If you’ve been blogging and sharing content for a few years, you’ve probably reached the point at one time or another where you’ve run out of ideas or lost interest in your topic.
Don’t fret. A little analytics and creativity will not only get you flush with ideas once again but also these ideas will be exactly what your readers want.
Identify your top posts
Google Analytics is your friend. While you can request anecdotal evidence from the field, it’s best not to rely solely on hearsay. Data is what you want, so seek it out.
So, log on to your Analytics account. Your goal today is to find your 30 most-viewed posts since you first started blogging. Found them? Good.
These are the posts – better to think of them as themes – that you’ll focus your content efforts on for the next year. Feels good to have some direction, doesn’t it?
Go deep, creatively
Now that you know your top 30 posts, it’s time to sharpen your focus on the top 10.
How can you add depth to these topics? Write down everything you can think of, from the ideas that need a little more explaining to anything on the periphery of this theme that could add value.

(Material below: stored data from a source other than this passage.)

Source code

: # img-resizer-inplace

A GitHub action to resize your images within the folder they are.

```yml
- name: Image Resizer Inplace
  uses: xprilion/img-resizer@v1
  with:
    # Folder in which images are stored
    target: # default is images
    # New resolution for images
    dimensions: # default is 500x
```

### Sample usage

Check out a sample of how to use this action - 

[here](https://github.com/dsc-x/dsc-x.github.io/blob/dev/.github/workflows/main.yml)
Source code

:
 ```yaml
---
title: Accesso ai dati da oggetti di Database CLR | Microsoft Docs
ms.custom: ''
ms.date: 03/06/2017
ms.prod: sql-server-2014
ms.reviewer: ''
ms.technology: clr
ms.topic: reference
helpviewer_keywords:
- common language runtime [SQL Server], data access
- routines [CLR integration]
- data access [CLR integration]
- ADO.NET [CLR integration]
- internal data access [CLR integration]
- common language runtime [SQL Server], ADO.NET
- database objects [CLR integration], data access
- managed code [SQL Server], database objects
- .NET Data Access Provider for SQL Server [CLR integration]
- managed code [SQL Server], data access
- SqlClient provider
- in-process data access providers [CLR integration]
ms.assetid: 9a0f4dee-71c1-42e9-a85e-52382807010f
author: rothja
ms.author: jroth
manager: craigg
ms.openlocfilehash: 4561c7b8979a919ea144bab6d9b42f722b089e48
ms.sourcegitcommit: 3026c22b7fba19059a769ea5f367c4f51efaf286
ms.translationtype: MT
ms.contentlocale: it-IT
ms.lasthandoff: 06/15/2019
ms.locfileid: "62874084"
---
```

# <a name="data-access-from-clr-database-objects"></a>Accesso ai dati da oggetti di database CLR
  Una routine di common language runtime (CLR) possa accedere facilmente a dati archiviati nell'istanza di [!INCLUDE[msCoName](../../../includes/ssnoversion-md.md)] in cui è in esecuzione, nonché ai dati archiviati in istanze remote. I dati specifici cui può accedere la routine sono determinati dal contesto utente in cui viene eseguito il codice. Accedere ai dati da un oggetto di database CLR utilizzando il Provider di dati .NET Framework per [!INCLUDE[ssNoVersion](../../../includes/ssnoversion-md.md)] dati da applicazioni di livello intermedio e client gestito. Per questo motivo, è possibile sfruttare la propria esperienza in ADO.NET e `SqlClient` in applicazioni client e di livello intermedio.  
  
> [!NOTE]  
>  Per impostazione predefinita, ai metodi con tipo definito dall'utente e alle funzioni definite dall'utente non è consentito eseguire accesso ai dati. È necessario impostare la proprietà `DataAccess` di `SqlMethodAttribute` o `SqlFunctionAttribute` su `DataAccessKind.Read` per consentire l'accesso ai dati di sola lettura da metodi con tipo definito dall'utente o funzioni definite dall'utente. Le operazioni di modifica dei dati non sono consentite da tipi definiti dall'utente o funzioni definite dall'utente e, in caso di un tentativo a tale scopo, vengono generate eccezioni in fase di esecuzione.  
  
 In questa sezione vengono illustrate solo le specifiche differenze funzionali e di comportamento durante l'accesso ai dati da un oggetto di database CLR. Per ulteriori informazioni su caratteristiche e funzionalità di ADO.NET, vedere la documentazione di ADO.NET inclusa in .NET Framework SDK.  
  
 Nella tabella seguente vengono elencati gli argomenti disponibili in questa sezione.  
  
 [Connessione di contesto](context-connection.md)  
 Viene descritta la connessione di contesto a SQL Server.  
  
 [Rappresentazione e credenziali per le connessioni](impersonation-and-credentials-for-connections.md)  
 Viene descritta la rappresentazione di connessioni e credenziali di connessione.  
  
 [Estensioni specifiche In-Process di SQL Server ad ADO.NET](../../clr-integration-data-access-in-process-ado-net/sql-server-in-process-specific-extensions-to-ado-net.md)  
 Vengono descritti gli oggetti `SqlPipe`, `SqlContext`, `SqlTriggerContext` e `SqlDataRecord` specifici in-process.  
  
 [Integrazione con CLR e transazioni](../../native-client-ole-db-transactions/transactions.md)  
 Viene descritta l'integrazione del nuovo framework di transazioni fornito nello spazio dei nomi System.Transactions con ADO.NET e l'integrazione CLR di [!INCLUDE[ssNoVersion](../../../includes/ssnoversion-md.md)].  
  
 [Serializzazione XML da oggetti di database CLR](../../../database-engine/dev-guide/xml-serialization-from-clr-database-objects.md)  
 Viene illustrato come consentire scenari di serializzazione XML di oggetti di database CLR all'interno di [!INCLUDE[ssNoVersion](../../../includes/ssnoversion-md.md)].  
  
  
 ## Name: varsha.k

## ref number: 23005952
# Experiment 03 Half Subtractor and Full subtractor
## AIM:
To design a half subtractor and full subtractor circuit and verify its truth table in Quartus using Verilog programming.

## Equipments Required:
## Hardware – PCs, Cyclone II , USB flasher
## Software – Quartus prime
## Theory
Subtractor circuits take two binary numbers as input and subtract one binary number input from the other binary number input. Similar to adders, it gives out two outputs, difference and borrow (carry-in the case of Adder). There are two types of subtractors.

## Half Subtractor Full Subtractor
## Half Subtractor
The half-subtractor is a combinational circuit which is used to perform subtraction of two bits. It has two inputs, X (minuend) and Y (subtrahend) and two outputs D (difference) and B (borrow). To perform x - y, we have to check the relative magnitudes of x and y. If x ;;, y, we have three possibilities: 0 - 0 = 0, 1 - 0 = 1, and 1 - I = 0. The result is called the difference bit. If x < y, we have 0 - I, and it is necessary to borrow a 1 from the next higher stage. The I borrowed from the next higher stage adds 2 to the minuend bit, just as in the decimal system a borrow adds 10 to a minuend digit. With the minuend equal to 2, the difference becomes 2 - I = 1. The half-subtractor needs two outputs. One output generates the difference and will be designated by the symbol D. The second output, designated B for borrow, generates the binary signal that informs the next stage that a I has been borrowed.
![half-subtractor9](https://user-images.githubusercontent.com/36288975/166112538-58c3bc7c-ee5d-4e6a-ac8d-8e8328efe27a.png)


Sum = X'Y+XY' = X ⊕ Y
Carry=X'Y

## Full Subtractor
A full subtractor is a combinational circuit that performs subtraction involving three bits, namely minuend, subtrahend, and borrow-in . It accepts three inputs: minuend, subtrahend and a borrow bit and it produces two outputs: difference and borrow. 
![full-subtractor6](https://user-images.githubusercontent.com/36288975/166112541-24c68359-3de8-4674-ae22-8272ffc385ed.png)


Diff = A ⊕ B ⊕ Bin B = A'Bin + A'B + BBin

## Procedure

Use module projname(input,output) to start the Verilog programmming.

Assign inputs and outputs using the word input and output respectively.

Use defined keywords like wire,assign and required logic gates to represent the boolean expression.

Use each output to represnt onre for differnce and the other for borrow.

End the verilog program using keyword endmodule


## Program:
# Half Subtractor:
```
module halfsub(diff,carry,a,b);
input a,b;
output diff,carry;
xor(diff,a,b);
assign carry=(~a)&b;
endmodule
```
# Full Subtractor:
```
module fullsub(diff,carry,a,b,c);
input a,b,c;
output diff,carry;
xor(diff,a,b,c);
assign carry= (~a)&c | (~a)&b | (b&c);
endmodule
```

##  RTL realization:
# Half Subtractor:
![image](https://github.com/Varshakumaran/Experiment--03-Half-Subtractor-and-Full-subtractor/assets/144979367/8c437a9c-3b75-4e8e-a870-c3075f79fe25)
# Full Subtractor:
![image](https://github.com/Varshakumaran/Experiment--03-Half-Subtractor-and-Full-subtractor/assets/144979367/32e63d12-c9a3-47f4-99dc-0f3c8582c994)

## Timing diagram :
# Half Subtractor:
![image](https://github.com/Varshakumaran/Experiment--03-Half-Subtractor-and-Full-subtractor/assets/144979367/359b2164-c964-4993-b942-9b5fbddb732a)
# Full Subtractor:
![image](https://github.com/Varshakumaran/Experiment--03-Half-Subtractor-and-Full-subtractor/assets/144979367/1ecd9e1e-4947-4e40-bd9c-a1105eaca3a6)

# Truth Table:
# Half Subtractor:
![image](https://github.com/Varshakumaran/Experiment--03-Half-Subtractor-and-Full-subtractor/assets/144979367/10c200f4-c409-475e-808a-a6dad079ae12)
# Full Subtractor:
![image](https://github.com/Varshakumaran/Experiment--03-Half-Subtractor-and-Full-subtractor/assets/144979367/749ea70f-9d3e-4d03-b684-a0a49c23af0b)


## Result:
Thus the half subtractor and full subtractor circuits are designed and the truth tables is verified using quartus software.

While refreshing content is a good start (even your tried-and-true content may not be as evergreen as you think), we’re talking about supporting content, educational content, engaging content, inspiring content, content that looks good, content that gets people thinking, content that builds your authority, and the list goes on.
Think infographics, surveys, whitepapers, more blog posts, newsletter articles, brochures, microsites and social campaigns. These are the tactics you’ll use to go deeper on your chosen themes.
Once you’ve worked through your top 10, start on your remaining 20.
Three quick examples
Let’s say your top three posts are “Saving for a comfortable retirement,” “What do I do with an inheritance?” and “Rethinking investing for Millennials.”
“Saving for a comfortable retirement” could benefit from a calculator that helps explain the power of compounding over the long term.
“What do I do with an inheritance?” might reach a bigger audience if it was backed up with stat … or, better yet, a handful of stats found in a great looking infographic.
“Rethinking investing for Millennials” may need an infographic too, but it would also benefit from a series of supporting blog posts that tackle (and provide solutions to) the financial challenges that younger people face every day.
Repeat the process
Let’s look a year into the future. You’ve added depth to your top 30 posts. Now identify your top posts once again but, this time, focus on your top 20. Explore ways that you can go even deeper on these themes.
Why are you doing this? You’re expanding your content and you’re refining your content. As time goes on, you’ll see that your focus is narrowing – and this is a good thing. This razor sharp focus is on themes that your readers want.